The decision remains dubious: Neymar was way too pro-active in seeking contact with a player who had lost his balance. The end result was an initial correct decision was overruled by the man standing further away from the event. Can’t help wondering: Do sideline assistants have more power that the main referee in the penalty box?
4. Winning is always beautiful without context
Yesterday we witnessed unseen scenes: people screaming and hugging each other, seized by blind euphoria springing up from a deep place. It was the ultimate triumph of effort and hope. People will remember fondly for a very long time the Eden which took over Catalonia that night.
Gone were the little dirty tricks Barcelona players used to get there; washed away was the humiliation from that 4-0 defeat in France.
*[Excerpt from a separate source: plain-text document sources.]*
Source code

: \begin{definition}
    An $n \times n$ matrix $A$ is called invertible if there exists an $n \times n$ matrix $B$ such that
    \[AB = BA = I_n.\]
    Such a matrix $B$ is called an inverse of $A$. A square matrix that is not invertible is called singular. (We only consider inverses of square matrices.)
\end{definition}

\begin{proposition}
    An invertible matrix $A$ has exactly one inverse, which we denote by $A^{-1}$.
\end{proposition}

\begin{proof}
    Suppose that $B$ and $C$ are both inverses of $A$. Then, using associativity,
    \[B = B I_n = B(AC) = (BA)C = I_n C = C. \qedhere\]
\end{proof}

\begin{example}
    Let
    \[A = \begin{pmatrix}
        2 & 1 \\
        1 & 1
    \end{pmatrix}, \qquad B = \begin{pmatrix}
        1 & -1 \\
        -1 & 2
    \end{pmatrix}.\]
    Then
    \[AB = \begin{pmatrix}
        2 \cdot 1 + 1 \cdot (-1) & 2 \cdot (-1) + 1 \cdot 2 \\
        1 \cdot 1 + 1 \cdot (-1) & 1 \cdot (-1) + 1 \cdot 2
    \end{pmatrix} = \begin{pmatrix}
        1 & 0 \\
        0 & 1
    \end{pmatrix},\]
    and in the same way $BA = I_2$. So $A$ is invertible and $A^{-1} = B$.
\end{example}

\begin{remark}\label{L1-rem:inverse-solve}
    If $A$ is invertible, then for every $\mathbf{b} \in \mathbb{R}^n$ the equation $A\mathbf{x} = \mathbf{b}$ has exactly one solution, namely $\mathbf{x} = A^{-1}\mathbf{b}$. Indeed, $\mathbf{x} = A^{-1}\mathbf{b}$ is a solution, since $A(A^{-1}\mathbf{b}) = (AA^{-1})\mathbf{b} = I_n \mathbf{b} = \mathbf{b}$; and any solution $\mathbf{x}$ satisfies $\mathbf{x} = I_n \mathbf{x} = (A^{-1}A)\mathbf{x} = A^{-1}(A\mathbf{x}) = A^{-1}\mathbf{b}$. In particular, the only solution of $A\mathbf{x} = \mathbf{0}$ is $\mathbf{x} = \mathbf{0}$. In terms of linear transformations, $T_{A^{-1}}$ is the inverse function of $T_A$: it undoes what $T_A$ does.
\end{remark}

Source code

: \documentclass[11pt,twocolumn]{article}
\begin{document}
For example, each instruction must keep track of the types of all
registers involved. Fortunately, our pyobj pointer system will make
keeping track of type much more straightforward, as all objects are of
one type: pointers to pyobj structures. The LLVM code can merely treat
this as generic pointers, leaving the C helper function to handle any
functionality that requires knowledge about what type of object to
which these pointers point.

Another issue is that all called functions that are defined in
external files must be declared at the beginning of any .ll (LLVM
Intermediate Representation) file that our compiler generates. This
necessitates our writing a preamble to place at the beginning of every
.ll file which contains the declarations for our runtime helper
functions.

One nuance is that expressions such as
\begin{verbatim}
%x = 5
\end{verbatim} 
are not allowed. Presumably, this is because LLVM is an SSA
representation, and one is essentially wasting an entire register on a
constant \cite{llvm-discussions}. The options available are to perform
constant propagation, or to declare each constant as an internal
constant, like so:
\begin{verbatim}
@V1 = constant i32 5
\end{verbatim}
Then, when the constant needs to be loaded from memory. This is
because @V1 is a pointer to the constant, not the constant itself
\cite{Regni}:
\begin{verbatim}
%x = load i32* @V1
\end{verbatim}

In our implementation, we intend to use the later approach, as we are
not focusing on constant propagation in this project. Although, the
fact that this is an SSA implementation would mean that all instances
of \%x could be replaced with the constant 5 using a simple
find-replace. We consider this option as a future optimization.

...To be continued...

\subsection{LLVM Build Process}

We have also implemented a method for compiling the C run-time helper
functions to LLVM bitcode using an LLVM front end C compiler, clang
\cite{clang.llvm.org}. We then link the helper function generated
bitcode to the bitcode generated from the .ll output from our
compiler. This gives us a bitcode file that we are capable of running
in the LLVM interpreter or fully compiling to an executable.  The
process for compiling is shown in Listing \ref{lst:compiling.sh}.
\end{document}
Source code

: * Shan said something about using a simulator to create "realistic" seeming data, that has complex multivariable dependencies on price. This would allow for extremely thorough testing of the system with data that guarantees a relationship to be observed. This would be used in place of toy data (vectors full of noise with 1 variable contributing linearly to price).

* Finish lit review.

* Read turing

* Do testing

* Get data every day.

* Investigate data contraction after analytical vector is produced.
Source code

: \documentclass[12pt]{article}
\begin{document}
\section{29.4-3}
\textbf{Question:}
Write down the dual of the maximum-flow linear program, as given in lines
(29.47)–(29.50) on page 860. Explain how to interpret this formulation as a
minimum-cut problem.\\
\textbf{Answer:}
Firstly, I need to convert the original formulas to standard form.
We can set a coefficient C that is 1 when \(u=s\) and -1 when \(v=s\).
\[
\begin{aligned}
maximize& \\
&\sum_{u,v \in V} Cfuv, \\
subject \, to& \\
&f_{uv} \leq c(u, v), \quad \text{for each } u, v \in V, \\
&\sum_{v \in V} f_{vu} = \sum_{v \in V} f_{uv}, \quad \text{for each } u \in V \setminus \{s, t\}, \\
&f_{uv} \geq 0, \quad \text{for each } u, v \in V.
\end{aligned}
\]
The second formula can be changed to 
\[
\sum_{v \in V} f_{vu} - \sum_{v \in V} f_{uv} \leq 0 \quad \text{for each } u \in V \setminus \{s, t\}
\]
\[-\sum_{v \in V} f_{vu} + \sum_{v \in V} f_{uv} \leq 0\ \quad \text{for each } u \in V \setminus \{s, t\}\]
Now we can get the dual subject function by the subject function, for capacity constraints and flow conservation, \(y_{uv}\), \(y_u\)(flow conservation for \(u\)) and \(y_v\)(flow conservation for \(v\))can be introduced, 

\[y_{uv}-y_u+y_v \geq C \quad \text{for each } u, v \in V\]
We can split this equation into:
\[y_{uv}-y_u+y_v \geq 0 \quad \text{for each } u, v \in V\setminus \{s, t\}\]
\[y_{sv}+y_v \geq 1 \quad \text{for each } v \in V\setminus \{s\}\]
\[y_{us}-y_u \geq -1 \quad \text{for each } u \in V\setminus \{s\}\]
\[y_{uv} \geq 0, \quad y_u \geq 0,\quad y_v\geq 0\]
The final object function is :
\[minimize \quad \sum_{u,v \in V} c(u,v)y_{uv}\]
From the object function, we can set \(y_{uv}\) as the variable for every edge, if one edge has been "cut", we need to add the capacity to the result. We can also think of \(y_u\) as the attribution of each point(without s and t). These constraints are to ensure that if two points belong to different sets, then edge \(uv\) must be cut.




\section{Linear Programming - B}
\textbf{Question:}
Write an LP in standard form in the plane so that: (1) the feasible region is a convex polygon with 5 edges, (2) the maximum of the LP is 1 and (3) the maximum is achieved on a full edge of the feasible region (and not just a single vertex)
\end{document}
Redemption reigned supreme.
But for a few of us neutrals, we couldn’t help but ask: What was the cost of it all? If cheating is allowed and forgotten in a flash where is football going? The answers to these crucial questions are still hanging.
5. Referees have the power to decide games
I’m not saying anything revolutionary here. Referees indeed hold the power to decide games. We see it all too often now, and it leaves a bitter taste in one’s mouth. Arsenal the day before, Dortmund on the same day, and Barcelona: the matches that left us with a few questions over refereeing decisions.
The side-effects are sucking the joy out of football. It leaves it looking too scripted, too American Wrestly and too soapy. If anything, the football truism of ‘a good referee is an invisible referee’ seems to be a characteristic of a bygone era. And that is something that needs to be looked at.